After all, he was one of Webb's primary sources for the Dark Alliance-CIA Drug series. Let's remind ourselves of this fact, Webb based his reputation and career on much of what Rickey told him. If Ricky Ross was a "good enough" source for Gary Webb, meticulous researcher that he was, then he should be a good "enough source" for us. So I ask you, reader: "Why would Ricky Ross all of a sudden turn into an unreliable source NOW?"
At any rate, here's an excerpt from a recent Kevin Booth interview by Alex Jones. It's based on a telephone conversation between Kevin Booth, a documentary film maker who's working on a film about the drug war, and "Freeway'" Rickey Ross who is serving time in prison for drug dealing and related crimes. It centers on Ross' comments after learning about Gary Webb's alleged "suicide". In the recorded phone conversation, Freeway Rickey corroborates what Luis Gomez tells us: Gary was working on a project. Additionally, we learn via Rickey that Gary had told him that he was receiving death threats and harassment from government types.
Here's a segment from Alex Jones' interview of Kevin Booth:
KB: Right, it was all these cartels. So, like you said, he (Freeway Ricky Ross) was in the Victorville prison, right above Los Angeles there and the last time he spoke to Gary, which wasn't that long ago, he told me that Gary was still working on the story. This was the kind of thing that Gary was never going to give up on because Gary felt like he could just keep going with this forever and uncover more and more people and exposing more names. But he (Ricky Ross) did tell me that Gary knew he was being followed. Every time he drove somewhere, there were always cars following him around. He said he knew it was government people.
The entire transcript and audio of the conversation between Ross and Booth is available here.

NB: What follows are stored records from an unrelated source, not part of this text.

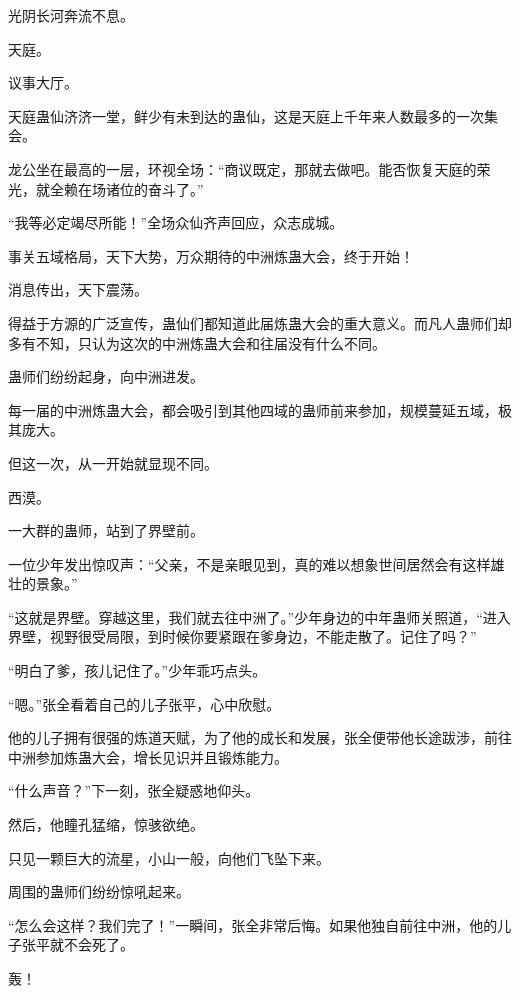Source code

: 
\begin{this_body}



光阴长河奔流不息。

天庭。

议事大厅。

天庭蛊仙济济一堂，鲜少有未到达的蛊仙，这是天庭上千年来人数最多的一次集会。

龙公坐在最高的一层，环视全场：“商议既定，那就去做吧。能否恢复天庭的荣光，就全赖在场诸位的奋斗了。”

“我等必定竭尽所能！”全场众仙齐声回应，众志成城。

事关五域格局，天下大势，万众期待的中洲炼蛊大会，终于开始！

消息传出，天下震荡。

得益于方源的广泛宣传，蛊仙们都知道此届炼蛊大会的重大意义。而凡人蛊师们却多有不知，只认为这次的中洲炼蛊大会和往届没有什么不同。

蛊师们纷纷起身，向中洲进发。

每一届的中洲炼蛊大会，都会吸引到其他四域的蛊师前来参加，规模蔓延五域，极其庞大。

但这一次，从一开始就显现不同。

西漠。

一大群的蛊师，站到了界壁前。

一位少年发出惊叹声：“父亲，不是亲眼见到，真的难以想象世间居然会有这样雄壮的景象。”

“这就是界壁。穿越这里，我们就去往中洲了。”少年身边的中年蛊师关照道，“进入界壁，视野很受局限，到时候你要紧跟在爹身边，不能走散了。记住了吗？”

“明白了爹，孩儿记住了。”少年乖巧点头。

“嗯。”张全看着自己的儿子张平，心中欣慰。

他的儿子拥有很强的炼道天赋，为了他的成长和发展，张全便带他长途跋涉，前往中洲参加炼蛊大会，增长见识并且锻炼能力。

“什么声音？”下一刻，张全疑惑地仰头。

然后，他瞳孔猛缩，惊骇欲绝。

只见一颗巨大的流星，小山一般，向他们飞坠下来。

周围的蛊师们纷纷惊吼起来。

“怎么会这样？我们完了！”一瞬间，张全非常后悔。如果他独自前往中洲，他的儿子张平就不会死了。

轰！


\end{this_body}
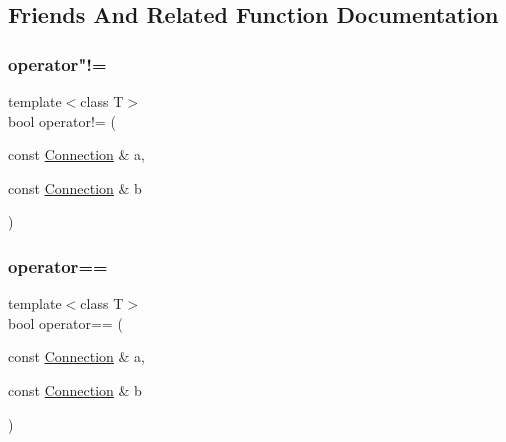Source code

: \subsection{Friends And Related Function Documentation}
\mbox{\label{struct_frame_lib___object_1_1_connection_acedc598366e9ba4c003fb529cecf84ad}} 
\subsubsection{\texorpdfstring{operator"!=}{operator!=}}
{\footnotesize\ttfamily template$<$class T$>$ \\
bool operator!= (\begin{DoxyParamCaption}\item[{const \hyperlink{struct_frame_lib___object_1_1_connection}{Connection} \&}]{a,  }\item[{const \hyperlink{struct_frame_lib___object_1_1_connection}{Connection} \&}]{b }\end{DoxyParamCaption})\hspace{0.3cm}{\ttfamily [friend]}}

\mbox{\label{struct_frame_lib___object_1_1_connection_af5196f28c688a02175f42abc6209c254}} 
\subsubsection{\texorpdfstring{operator==}{operator==}}
{\footnotesize\ttfamily template$<$class T$>$ \\
bool operator== (\begin{DoxyParamCaption}\item[{const \hyperlink{struct_frame_lib___object_1_1_connection}{Connection} \&}]{a,  }\item[{const \hyperlink{struct_frame_lib___object_1_1_connection}{Connection} \&}]{b }\end{DoxyParamCaption})\hspace{0.3cm}{\ttfamily [friend]}}



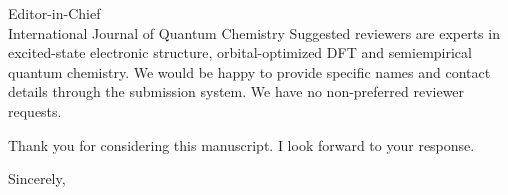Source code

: \documentclass[11pt,a4paper]{letter}
\begin{document}
\begin{letter}{Editor-in-Chief\\International Journal of Quantum Chemistry}
Suggested reviewers are experts in excited-state electronic structure,
orbital-optimized DFT and semiempirical quantum chemistry. We would be happy
to provide specific names and contact details through the submission system.
We have no non-preferred reviewer requests.

Thank you for considering this manuscript. I look forward to your response.

\closing{Sincerely,}
\end{letter}
\end{document}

Doesn't it make you wonder where the hell are Gary's papers and research documents, evidence, etc.? I've heard nothing about them from the mainstream stenographers have you? Sam Smith is wondering too. He's a "Scoop" reporter who wrote: Sam Smith, The Gary Webb Case, full text here.
One clue still to come: did Webb leave his files with anyone he trusted or have they disappeared? It would have been highly unusual if he had left them for law enforcement officials to find, especially with the threat they might pose to sources. In any case, somebody's got them now.
I have a hard time believing that Webb wouldn't have at least safely hidden his more sensitive information, etc. in case of a hit, at least to protect his sources if for no other reason. I can't help but wonder if someone out there has safely stored some of Gary's stuff for him, or even a manuscript of his almost finished book? It would be sad if those who got to Gary also got his materials.
Then this from "Remembering Gary Webb" by Alan Goodman
Gary Webb paid a personal price for his work. When I talked with him, he was acutely aware that people get killed for revealing the kinds of horrors he uncovered. He was very concerned for the safety of his sources in prison and in Central America. The DEA raided the office of the literary agent who was helping Gary get a book contract. Shortly before we met, one of Gary's associates had been run off the road by a military vehicle in Nicaragua". So now we have even more testimony that Gary was aware of the possibility of being "suicided", and that he was concerned not just for himself, but also for his sources.
Then consider this cautionary disclaimer by the iconoclastic Voxfux, who mentions that he and Gary had communicated in the past, excerpted from his no-holds-barred rant on Gary Webb's death. You can read the entire article here . "I published a "disclaimer of death" in 2001. My declaration stated in advance that if is (sic) was to be found in a scenario that appeared to be a suicide, that it was not a suicide. That declaration made a little noise back then now all the other researchers are publishing similar disclaimers and declarations that they are not suicidal nor will they ever be suicidal."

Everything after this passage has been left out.